__Your task__
Filter the entries that follow, copying every line in which the word "checksums" appears.

Source texts of formatted documents:
+===+
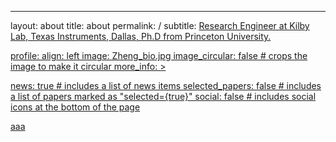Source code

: ---
layout: about
title: about
permalink: /
subtitle: <a href='#'>Research Engineer at Kilby Lab, Texas Instruments, Dallas, Ph.D from Princeton University.

profile:
  align: left
  image: Zheng_bio.jpg
  image_circular: false # crops the image to make it circular
  more_info: >
 

news: true # includes a list of news items
selected_papers: false # includes a list of papers marked as "selected={true}"
social: false # includes social icons at the bottom of the page

aaa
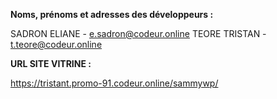 __Noms, prénoms et adresses des développeurs :__

SADRON ELIANE - e.sadron@codeur.online
TEORE TRISTAN - t.teore@codeur.online

__URL SITE VITRINE :__

https://tristant.promo-91.codeur.online/sammywp/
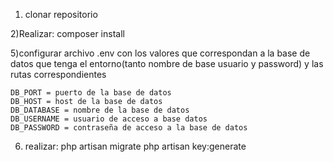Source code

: 1) clonar repositorio

2)Realizar: composer install

5)configurar archivo .env con los valores que correspondan a la base de datos que tenga el entorno(tanto nombre de base usuario y password) y las rutas correspondientes

	DB_PORT = puerto de la base de datos
	DB_HOST = host de la base de datos 
	DB_DATABASE = nombre de la base de datos
	DB_USERNAME = usuario de acceso a base datos
	DB_PASSWORD = contraseña de acceso a la base de datos
	
6) realizar: 
php artisan migrate
php artisan key:generate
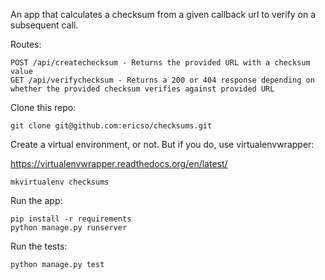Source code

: An app that calculates a checksum from a given callback url to verify on a subsequent call.

Routes:

    POST /api/createchecksum - Returns the provided URL with a checksum value
    GET /api/verifychecksum - Returns a 200 or 404 response depending on whether the provided checksum verifies against provided URL


Clone this repo:

    git clone git@github.com:ericso/checksums.git


Create a virtual environment, or not. But if you do, use virtualenvwrapper:

  https://virtualenvwrapper.readthedocs.org/en/latest/

    mkvirtualenv checksums

Run the app:

    pip install -r requirements
    python manage.py runserver


Run the tests:

    python manage.py test
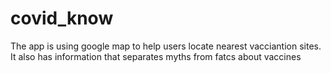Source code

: # covid_know
The app is using google map to help users locate nearest vacciantion sites. It also has information that separates myths from fatcs about vaccines
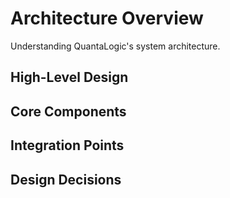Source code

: # Architecture Overview

Understanding QuantaLogic's system architecture.

## High-Level Design

## Core Components

## Integration Points

## Design Decisions
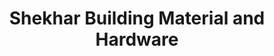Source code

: ---
title: "Shekhar Building Material and Hardware"
url: /new-delhi/shekhar-building-material-and-hardware/
shop: Baustoffe
---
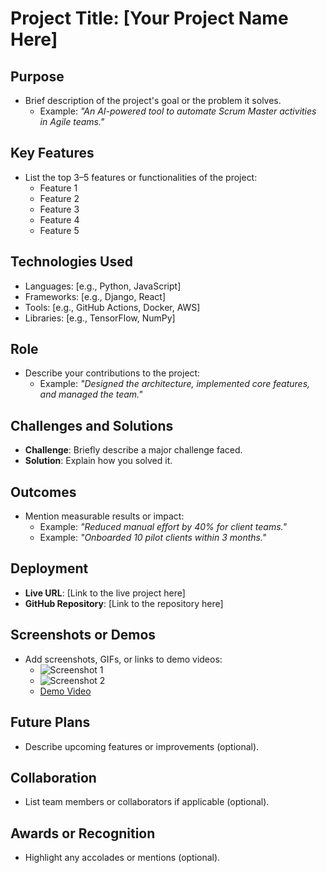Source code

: # Project Title: [Your Project Name Here]

## Purpose
- Brief description of the project's goal or the problem it solves.
  - Example: *"An AI-powered tool to automate Scrum Master activities in Agile teams."*

## Key Features
- List the top 3–5 features or functionalities of the project:
  - Feature 1
  - Feature 2
  - Feature 3
  - Feature 4
  - Feature 5

## Technologies Used
- Languages: [e.g., Python, JavaScript]
- Frameworks: [e.g., Django, React]
- Tools: [e.g., GitHub Actions, Docker, AWS]
- Libraries: [e.g., TensorFlow, NumPy]

## Role
- Describe your contributions to the project:
  - Example: *"Designed the architecture, implemented core features, and managed the team."*

## Challenges and Solutions
- **Challenge**: Briefly describe a major challenge faced.
- **Solution**: Explain how you solved it.

## Outcomes
- Mention measurable results or impact:
  - Example: *"Reduced manual effort by 40% for client teams."*
  - Example: *"Onboarded 10 pilot clients within 3 months."*

## Deployment
- **Live URL**: [Link to the live project here]
- **GitHub Repository**: [Link to the repository here]

## Screenshots or Demos
- Add screenshots, GIFs, or links to demo videos:
  - ![Screenshot 1](#)
  - ![Screenshot 2](#)
  - [Demo Video](#)

## Future Plans
- Describe upcoming features or improvements (optional).

## Collaboration
- List team members or collaborators if applicable (optional).

## Awards or Recognition
- Highlight any accolades or mentions (optional).
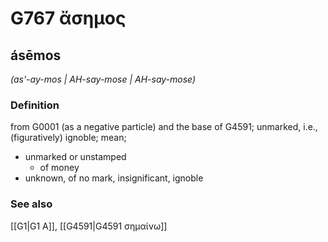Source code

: # G767 ἄσημος

## ásēmos

_(as'-ay-mos | AH-say-mose | AH-say-mose)_

### Definition

from G0001 (as a negative particle) and the base of G4591; unmarked, i.e., (figuratively) ignoble; mean; 

- unmarked or unstamped
  - of money
- unknown, of no mark, insignificant, ignoble

### See also

[[G1|G1 Α]], [[G4591|G4591 σημαίνω]]
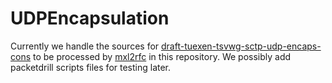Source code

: # UDPEncapsulation
Currently we handle the sources for [draft-tuexen-tsvwg-sctp-udp-encaps-cons](https://tools.ietf.org/html/draft-tuexen-tsvwg-sctp-udp-encaps-cons)
to be processed by [mxl2rfc](http://xml.resource.org) in this repository.
We possibly add packetdrill scripts files for testing later.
+===+
__Response for this exercise__
    git clone git@github.com:ericso/checksums.git
    mkvirtualenv checksums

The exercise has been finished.